Eine herausragende Rolle spielte die zum Gefängnis umfunktionierte Kaserne Bolzaneto außerhalb von Genua. Dort wurden Inhaftierte tagelang geschlagen und gefoltert. Gefängnisärzte rissen ihnen Piercings aus und Aufseher schlugen die Köpfe der Gefangenen an den Wänden blutig. Die Übergriffe waren so heftig, dass in der italienischen Presse nur noch vom "Lager Bolzaneto" die Rede war.

Die faschistische Gesinnung vieler Polizisten und Carabinieri ist kein Geheimnis.2 Ein Einsatzpolizist in einem Interview: "Die grundlegende Kultur in unseren Einheiten ist rechts, eine militärische Kultur. In Bolzaneto gibt es Sympathisanten von Forza Nuova (faschistische Organisation, Anm.), man sieht sogar einige Hakenkreuze ... In der Einsatzpolizei herrscht eine Kultur der Gewalt, vielen gefällt die Vorstellung zu prügeln. Das Bildungsniveau ist extrem niedrig, auch unter den höheren Beamten, sie sind alle rechts und es sind Stimmen zu vernehmen, die an Verfassungsfeindlichkeit grenzen."3

Entsprechend verhielt sich in Genua ein Großteil der Polizisten - gleich welcher Gattung -offen faschistisch, immer wieder den Arm zum Hitlergruß hebend. An den Wänden der Reviere hingen Mussolinibilder und Fotos der deutschen Wehrmacht.4 Einige Einheiten sangen: "1,2,3 viva Pinochet, 4,5,6 a morte tutti gli ebrei, 7,8,9, il negretto non commuove".5

Am Samstagabend wurde der Einsatz gefeiert. Aus der Sporthalle "Palasport" des Messegeländes - Sammelplatz der Polizeikräfte - erhoben sich Jubelchöre wie bei einem Fußballspiel. Hunderte, vielleicht Tausende der insgesamt 20.000 eingesetzten Polizisten und Militärs brüllten: "polizia eh eh", hüpften durch die Halle und brüllten: "Wer nicht springt ist Kommunist".6 70 der 270 in Genua eingesetzten Polizisten aus Bologna ließen sich als Andenken ein T-Shirt drucken, das einen am Boden liegenden Demonstranten zeigt, auf den ein Polizist in Robocop-Ausrüstung mit einem Knüppel einprügelt. Darunter der Schriftzug: "G8, Genua, Juli 2001. Ich war dabei".7

Tatsächlich fatal wirkte sich aber aus, dass diese Gesinnung zusammen traf, mit einer Regierung, die signalisierte, ihre schützende Hand über die Polizei zu halten. Erst dadurch konnten die Beamten ihrer Gewaltorgie freien Lauf lassen und sich der Straflosigkeit sicher sein.

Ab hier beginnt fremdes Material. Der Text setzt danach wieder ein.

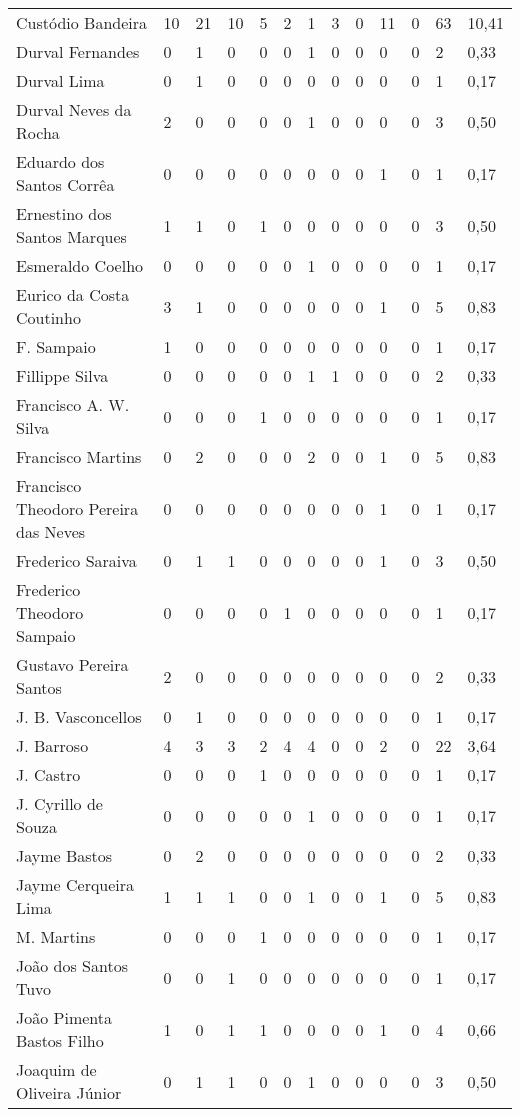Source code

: \begin{table}[!htp]
{\begin{tiny}
\begin{tabular}{lllllllllllll}
Custódio Bandeira	&10	&21	&10	&5	&2	&1	&3	&0	&11	&0	&63	&10,41\\
Durval Fernandes	&0	&1	&0	&0	&0	&1	&0	&0	&0	&0	&2	&0,33\\
Durval Lima	&0	&1	&0	&0	&0	&0	&0	&0	&0	&0	&1	&0,17\\
Durval Neves da Rocha	&2	&0	&0	&0	&0	&1	&0	&0	&0	&0	&3	&0,50\\
Eduardo dos Santos Corrêa	&0	&0	&0	&0	&0	&0	&0	&0	&1	&0	&1	&0,17\\
Ernestino dos Santos Marques	&1	&1	&0	&1	&0	&0	&0	&0	&0	&0	&3	&0,50\\
Esmeraldo Coelho	&0	&0	&0	&0	&0	&1	&0	&0	&0	&0	&1	&0,17\\
Eurico da Costa Coutinho	&3	&1	&0	&0	&0	&0	&0	&0	&1	&0	&5	&0,83\\
F. Sampaio	&1	&0	&0	&0	&0	&0	&0	&0	&0	&0	&1	&0,17\\
Fillippe Silva	&0	&0	&0	&0	&0	&1	&1	&0	&0	&0	&2	&0,33\\
Francisco A. W. Silva	&0	&0	&0	&1	&0	&0	&0	&0	&0	&0	&1	&0,17\\
Francisco Martins	&0	&2	&0	&0	&0	&2	&0	&0	&1	&0	&5	&0,83\\
Francisco Theodoro Pereira das Neves	&0	&0	&0	&0	&0	&0	&0	&0	&1	&0	&1	&0,17\\
Frederico Saraiva	&0	&1	&1	&0	&0	&0	&0	&0	&1	&0	&3	&0,50\\
Frederico Theodoro Sampaio	&0	&0	&0	&0	&1	&0	&0	&0	&0	&0	&1	&0,17\\
Gustavo Pereira Santos	&2	&0	&0	&0	&0	&0	&0	&0	&0	&0	&2	&0,33\\
J. B. Vasconcellos	&0	&1	&0	&0	&0	&0	&0	&0	&0	&0	&1	&0,17\\
J. Barroso	&4	&3	&3	&2	&4	&4	&0	&0	&2	&0	&22	&3,64\\
J. Castro	&0	&0	&0	&1	&0	&0	&0	&0	&0	&0	&1	&0,17\\
J. Cyrillo de Souza	&0	&0	&0	&0	&0	&1	&0	&0	&0	&0	&1	&0,17\\
Jayme Bastos	&0	&2	&0	&0	&0	&0	&0	&0	&0	&0	&2	&0,33\\
Jayme Cerqueira Lima	&1	&1	&1	&0	&0	&1	&0	&0	&1	&0	&5	&0,83\\
M. Martins	&0	&0	&0	&1	&0	&0	&0	&0	&0	&0	&1	&0,17\\
João dos Santos Tuvo	&0	&0	&1	&0	&0	&0	&0	&0	&0	&0	&1	&0,17\\
João Pimenta Bastos Filho	&1	&0	&1	&1	&0	&0	&0	&0	&1	&0	&4	&0,66\\
Joaquim de Oliveira Júnior	&0	&1	&1	&0	&0	&1	&0	&0	&0	&0	&3	&0,50\\

\end{tabular}
\end{tiny}}
\end{table}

Zugleich wurden gezielt Beweismittel zu den Übergriffen beseitigt. Der Überfall der Polizei auf die Pertini-Schule (gegenüber der Diaz-Schule), Sitz des GSF und des Media-Centers diente laut GSF dazu, Beweismaterial zu den Polizeiübergriffen zu zerstören. Auch dort wurden Journalisten geschlagen, die Einrichtung und Computer zerstört, die Festplatten entwendet und Foto- und Filmmaterial beschlagnahmt.

Ausschreitungen politisch gewollt

Vieles deutet darauf hin, dass die Ausschreitungen in Genua politisch gewollt waren, um eine Repression zu rechtfertigen, die der Bewegung das Genick brechen sollte.

Es wurde mehrfach belegt, dass die Polizei diejenigen, die fernab der Roten Zone durch die Stadt zogen und Autos von Anwohnern anzündeten und kleine Geschäfte plünderten, relativ ungestört ließ, während sie alle anderen Protestierenden massiv angriff. Auch die Beteiligung randalierender Zivilpolizisten ist nachgewiesen worden. Es existieren Videoaufnahmen von vermummten und behelmten "Demonstranten", die mit Eisenstangen aus Polizeikasernen rein und raus laufen.8 Beamte wurden dabei beobachtet, wie sie hinter Containern nahe dem Polizeihauptquartier ihre Uniform gegen schwarze Kluft tauschten. Der Senatsabgeordnete Gigi Malabarba sah bei dem Besuch einer Polizeikaserne wie schwarz Vermummte in voller Montur mit ihren Waffen seelenruhig hereinspazierten und sich dort mit den Polizisten unterhielten, auch auf Französisch und Deutsch.9

Ein anderer Zeuge beschreibt, wie am Rande der Demonstration vom Freitag vier Vermummte mit Eisenstangen an einer kleinen Tankstelle stehen. Plötzlich bewegt sich ein etwa 50jähriger Mann in schwarzer Hose und rosa Polohemd auf die Vermummten zu, nimmt einem von ihnen die Eisenstange aus der Hand, schlägt auf die Zapfsäule ein und gibt ihm die Stange wieder zurück, dann das gleiche bei einem anderen Vermummten. Es folgt ein kurzes Gespräch und die Vermummten setzen das Zerstörungswerk dieses seriösen Herren fort.10

Auch gab es Angriffe von Vermummten auf die Tute Bianche, die bisher nie Probleme miteinander hatten. Nach Göteborg hatten die Tute Bianche sich gegen eine Verdammung des "Schwarzen Blocks" ausgesprochen, da sie ihn als Teil der Bewegung betrachten, auch wenn sich ihre Kampfformen unterscheiden.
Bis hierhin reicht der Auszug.